- Opening Delimiter -

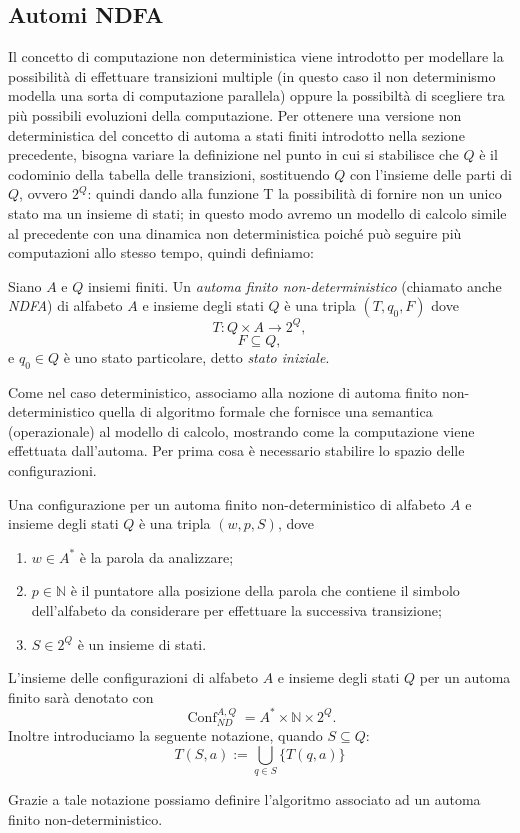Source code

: 

\subsection{Automi NDFA}
Il concetto di computazione non deterministica viene introdotto per modellare la possibilità di effettuare
transizioni multiple (in questo caso il non determinismo modella una sorta di computazione parallela) oppure
la possibiltà di scegliere tra più possibili evoluzioni della computazione.
Per ottenere una versione non deterministica del concetto di automa a stati finiti introdotto nella sezione
precedente, bisogna variare la definizione nel punto in cui si stabilisce che $Q$ è il codominio della tabella
delle transizioni, sostituendo $Q$ con l’insieme delle parti di $Q$, ovvero $2^Q$: quindi dando alla funzione T la
possibilità di fornire non un unico stato ma un insieme di stati; in questo modo avremo un modello di calcolo
simile al precedente con una dinamica non deterministica poiché può seguire più computazioni allo stesso
tempo, quindi definiamo:
\begin{defi}
Siano $A$ e $Q$ insiemi finiti. Un \emph{automa finito non-deterministico}
(chiamato anche \textit{NDFA}) di alfabeto $A$ e insieme degli stati $Q$ è una tripla $(T,q_0,F)$ dove
\[
T : Q \times A \longrightarrow 2^Q,
\]
\[
F \subseteq Q,
\]
e $q_0\in Q$ è uno stato particolare, detto \emph{stato iniziale}.
\end{defi}

Come nel caso deterministico, associamo alla nozione di automa finito non-deterministico quella di algoritmo formale che fornisce una semantica (operazionale) al modello di calcolo, mostrando come la computazione viene effettuata dall'automa. Per prima cosa è necessario stabilire lo spazio delle configurazioni.

\begin{defi}
Una configurazione per un automa finito non-deterministico di alfabeto $A$ e insieme degli stati $Q$ è una tripla $(w,p,S)$, dove
\begin{enumerate}
    \item $w\in A^*$ è la parola da analizzare;
    \item $p\in\mathbb{N}$ è il puntatore alla posizione della parola che contiene il simbolo dell'alfabeto da considerare per effettuare la successiva transizione;
    \item $S\in 2^Q$ è un insieme di stati.
\end{enumerate}
L'insieme delle configurazioni di alfabeto $A$ e insieme degli stati $Q$ per un automa finito sarà denotato con
\[
\operatorname{Conf}^{A,Q}_{ND}=A^*\times\mathbb{N}\times 2^Q.
\]
Inoltre introduciamo la seguente notazione, quando $S\subseteq Q$:
\[
T(S,a):=\bigcup_{q\in S}\{T(q,a)\}
\]
\end{defi}
Grazie a tale notazione possiamo definire l'algoritmo associato ad un automa finito non-deterministico.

- Closing Delimiter -

**BRIEF:** A single number is the reply: the count of lines in the entries above that have the word "dove".

**EXERCISE ANSWER:** 2